2002-07-19 20:53:01

by Ingo Molnar

[permalink] [raw]
Subject: [announce, patch, RFC] "big IRQ lock" removal, IRQ cleanups.


the following patch, against 2.5.26:

http://redhat.com/~mingo/remove-irqlock-patches/remove-irqlock-2.5.26-A2

is a work-in-progress massive cleanup of the IRQ subsystem. It's losely
based on Linus' original idea and DaveM's original implementation, to fold
our various irq, softirq and bh counters into the preemption counter.

with this approach it was possible:

- to remove the 'big IRQ lock' on SMP - on which sti() and cli() relied.

- to streamline/simplify arch/i386/kernel/irq.c significantly.

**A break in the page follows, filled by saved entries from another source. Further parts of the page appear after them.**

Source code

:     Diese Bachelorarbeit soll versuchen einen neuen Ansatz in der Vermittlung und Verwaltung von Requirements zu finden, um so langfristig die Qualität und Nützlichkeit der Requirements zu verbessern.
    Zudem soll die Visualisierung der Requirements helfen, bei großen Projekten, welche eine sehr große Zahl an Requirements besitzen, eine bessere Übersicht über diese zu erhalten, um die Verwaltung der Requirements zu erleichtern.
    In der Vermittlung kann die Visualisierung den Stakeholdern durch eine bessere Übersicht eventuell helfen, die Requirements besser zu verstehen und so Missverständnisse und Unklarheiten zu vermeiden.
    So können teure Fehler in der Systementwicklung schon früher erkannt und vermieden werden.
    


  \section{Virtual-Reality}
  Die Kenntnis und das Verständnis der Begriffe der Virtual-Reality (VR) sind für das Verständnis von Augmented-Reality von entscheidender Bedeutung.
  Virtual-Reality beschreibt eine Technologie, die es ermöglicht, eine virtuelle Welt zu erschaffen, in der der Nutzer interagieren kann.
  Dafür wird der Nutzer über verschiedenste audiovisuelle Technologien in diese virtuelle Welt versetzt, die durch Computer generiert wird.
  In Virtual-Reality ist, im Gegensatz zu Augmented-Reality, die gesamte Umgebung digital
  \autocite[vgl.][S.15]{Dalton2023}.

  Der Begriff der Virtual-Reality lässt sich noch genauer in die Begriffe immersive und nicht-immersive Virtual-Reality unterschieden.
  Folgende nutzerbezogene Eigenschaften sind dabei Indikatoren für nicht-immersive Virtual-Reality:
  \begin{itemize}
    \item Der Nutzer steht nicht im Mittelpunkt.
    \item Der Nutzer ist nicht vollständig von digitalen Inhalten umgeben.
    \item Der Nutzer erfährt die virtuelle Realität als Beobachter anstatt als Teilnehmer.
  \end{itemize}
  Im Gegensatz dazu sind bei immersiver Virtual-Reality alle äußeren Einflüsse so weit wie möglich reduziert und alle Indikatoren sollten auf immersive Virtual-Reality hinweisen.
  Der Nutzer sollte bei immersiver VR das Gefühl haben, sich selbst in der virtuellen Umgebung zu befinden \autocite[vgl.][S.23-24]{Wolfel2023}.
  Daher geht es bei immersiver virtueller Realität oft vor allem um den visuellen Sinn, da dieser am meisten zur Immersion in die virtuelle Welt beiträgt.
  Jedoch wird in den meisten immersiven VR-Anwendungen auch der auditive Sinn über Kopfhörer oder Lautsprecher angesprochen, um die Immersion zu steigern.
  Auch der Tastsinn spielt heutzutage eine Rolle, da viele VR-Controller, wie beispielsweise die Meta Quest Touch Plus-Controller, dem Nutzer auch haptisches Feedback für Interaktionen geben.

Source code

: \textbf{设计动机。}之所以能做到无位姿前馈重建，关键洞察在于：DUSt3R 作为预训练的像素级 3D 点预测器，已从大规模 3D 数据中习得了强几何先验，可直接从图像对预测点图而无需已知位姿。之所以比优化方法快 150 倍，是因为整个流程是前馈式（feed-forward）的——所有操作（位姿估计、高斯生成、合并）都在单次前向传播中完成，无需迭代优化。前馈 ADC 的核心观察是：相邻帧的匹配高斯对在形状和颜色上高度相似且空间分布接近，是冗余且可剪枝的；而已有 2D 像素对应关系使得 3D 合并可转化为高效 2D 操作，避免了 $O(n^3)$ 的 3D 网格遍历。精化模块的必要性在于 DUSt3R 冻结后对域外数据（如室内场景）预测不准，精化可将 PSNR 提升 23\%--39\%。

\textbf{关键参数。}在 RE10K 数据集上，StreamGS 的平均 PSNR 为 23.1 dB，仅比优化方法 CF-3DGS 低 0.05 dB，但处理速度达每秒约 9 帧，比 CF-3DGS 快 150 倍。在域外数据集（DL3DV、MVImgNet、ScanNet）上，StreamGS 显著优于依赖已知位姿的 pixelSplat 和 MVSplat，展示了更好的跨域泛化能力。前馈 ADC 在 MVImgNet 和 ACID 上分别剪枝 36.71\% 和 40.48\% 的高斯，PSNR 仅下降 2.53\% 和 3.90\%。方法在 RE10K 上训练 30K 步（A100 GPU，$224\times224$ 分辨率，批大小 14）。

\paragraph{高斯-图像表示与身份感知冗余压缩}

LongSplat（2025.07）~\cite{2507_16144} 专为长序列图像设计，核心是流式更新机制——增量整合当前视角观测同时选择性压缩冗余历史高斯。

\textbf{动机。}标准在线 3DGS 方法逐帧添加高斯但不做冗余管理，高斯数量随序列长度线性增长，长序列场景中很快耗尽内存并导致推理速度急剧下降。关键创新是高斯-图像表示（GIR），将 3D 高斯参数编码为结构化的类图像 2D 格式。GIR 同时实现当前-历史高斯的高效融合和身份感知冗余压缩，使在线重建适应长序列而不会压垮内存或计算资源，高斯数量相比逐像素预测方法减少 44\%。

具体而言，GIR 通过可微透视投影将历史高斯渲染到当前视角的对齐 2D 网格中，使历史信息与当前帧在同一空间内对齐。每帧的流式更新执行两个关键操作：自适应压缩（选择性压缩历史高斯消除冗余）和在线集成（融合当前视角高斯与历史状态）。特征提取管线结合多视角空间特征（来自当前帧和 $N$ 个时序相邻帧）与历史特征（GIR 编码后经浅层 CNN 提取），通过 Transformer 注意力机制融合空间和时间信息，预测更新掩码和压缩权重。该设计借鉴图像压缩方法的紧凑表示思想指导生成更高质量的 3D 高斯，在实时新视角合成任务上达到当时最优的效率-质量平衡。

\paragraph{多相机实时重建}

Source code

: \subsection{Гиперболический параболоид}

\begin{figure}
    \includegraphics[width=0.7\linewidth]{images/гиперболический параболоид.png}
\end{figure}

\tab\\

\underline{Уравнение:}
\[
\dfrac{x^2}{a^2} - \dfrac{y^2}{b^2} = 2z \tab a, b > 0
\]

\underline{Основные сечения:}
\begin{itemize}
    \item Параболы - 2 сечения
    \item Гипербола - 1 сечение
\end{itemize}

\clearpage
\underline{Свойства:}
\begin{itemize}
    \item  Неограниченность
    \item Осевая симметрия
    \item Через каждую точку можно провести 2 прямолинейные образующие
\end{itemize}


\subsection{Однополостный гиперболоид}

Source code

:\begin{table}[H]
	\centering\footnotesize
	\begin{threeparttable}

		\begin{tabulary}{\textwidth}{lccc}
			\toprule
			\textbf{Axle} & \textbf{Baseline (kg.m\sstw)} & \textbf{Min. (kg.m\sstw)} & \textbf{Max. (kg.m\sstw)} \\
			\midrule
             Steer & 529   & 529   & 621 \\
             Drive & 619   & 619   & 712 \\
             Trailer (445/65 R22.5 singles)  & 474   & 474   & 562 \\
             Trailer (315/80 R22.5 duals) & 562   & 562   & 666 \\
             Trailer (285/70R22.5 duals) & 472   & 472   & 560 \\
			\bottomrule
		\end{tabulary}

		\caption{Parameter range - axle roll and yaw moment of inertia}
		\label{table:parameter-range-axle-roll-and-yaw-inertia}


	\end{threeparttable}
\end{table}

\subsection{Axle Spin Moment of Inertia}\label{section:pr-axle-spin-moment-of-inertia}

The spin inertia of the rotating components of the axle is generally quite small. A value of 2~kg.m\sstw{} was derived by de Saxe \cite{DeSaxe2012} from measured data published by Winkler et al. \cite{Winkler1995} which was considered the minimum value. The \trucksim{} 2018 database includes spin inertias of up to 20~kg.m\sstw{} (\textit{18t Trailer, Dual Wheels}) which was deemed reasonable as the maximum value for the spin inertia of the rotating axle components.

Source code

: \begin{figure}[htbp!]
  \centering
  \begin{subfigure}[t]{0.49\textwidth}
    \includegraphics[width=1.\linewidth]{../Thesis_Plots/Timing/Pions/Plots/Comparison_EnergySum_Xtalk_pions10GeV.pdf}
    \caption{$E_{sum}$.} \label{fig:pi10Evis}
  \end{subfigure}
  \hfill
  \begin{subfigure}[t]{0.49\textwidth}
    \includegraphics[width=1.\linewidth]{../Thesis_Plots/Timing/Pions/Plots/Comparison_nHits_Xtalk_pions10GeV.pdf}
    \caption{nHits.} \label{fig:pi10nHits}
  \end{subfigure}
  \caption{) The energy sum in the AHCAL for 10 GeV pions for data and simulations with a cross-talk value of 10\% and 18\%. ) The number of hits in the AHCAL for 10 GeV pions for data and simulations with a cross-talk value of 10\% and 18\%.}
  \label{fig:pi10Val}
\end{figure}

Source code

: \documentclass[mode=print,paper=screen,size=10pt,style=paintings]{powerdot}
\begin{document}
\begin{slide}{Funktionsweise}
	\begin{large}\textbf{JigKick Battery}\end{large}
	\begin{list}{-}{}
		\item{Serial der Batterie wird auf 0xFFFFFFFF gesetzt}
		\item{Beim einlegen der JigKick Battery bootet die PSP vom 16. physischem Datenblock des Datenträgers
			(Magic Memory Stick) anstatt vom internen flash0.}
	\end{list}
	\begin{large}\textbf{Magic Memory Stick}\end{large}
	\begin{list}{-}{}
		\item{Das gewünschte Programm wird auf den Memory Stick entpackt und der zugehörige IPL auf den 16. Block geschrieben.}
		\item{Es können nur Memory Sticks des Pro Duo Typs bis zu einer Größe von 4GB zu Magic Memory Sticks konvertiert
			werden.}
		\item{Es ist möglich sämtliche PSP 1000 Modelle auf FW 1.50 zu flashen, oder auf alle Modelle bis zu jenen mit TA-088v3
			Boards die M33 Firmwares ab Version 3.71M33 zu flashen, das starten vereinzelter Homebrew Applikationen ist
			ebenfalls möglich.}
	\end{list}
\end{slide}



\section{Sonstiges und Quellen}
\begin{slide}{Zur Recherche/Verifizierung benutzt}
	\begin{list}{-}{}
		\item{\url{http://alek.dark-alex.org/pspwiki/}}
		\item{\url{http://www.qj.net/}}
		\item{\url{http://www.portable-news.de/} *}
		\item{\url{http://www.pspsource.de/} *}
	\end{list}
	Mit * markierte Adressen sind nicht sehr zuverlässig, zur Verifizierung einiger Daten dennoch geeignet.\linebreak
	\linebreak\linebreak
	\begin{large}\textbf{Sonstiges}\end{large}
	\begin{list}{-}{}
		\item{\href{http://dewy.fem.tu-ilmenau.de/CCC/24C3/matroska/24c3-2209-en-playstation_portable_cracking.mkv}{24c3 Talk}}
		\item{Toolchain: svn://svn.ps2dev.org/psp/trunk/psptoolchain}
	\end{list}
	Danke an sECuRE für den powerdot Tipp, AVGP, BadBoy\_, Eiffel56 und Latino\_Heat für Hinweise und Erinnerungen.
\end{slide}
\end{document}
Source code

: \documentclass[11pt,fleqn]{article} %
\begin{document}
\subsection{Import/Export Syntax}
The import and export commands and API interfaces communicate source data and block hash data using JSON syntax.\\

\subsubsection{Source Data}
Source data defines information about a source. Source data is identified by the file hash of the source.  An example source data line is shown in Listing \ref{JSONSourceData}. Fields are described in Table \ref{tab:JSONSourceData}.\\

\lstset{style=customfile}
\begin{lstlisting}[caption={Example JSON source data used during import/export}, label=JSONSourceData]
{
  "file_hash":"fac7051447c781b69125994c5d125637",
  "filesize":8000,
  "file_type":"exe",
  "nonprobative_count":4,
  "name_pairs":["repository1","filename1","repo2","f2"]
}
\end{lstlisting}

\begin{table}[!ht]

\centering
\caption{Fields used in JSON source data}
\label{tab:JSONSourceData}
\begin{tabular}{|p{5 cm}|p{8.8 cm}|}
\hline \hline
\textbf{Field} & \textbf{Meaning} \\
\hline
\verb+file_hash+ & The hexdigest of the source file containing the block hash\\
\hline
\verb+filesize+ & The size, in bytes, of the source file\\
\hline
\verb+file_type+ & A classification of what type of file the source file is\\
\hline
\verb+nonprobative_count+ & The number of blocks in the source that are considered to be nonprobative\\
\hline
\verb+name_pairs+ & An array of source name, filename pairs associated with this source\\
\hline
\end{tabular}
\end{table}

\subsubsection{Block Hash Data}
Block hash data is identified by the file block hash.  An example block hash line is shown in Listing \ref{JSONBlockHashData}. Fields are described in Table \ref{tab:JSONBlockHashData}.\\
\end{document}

- to simplify the softirq code.

- to remove the preemption count increase/decrease code from the lowlevel
IRQ assembly code.

- to speed up schedule() a bit.

sti() and cli() is gone forever, there is no more globally synchronizing
irq-disabling capability. All code that relied on sti() and cli() and
restore_flags() must use other locking mechanisms from now on (spinlocks
and __cli()/__sti()).

obviously this patch breaks massive amounts of code, so only limited
.configs are working at the moment, such as:

http://redhat.com/~mingo/remove-irqlock-patches/config

otherwise the patch was developed and tested on SMP systems, and while the
code is still a bit rough in places, the base IRQ code appears to be
pretty robust and clean.

while it boots already so the worst is over, there is lots of work left:
eg. to fix the serial layer to not use cli()/sti() and bhs ...

RMK, is there any chance to get your new serial layer into 2.5 sometime
soon? ['soon' as in 'tomorrow' :-) ] That is perhaps one of the biggest
kernel subsystems that make use of cli()/sti() currently. The rest is
drivers mostly, which is still not unsignificant, but perhaps a bit easier
to manage.

Ingo


2002-07-19 20:55:29

by Ingo Molnar

[permalink] [raw]
Subject: Re: [announce, patch, RFC] "big IRQ lock" removal, IRQ cleanups.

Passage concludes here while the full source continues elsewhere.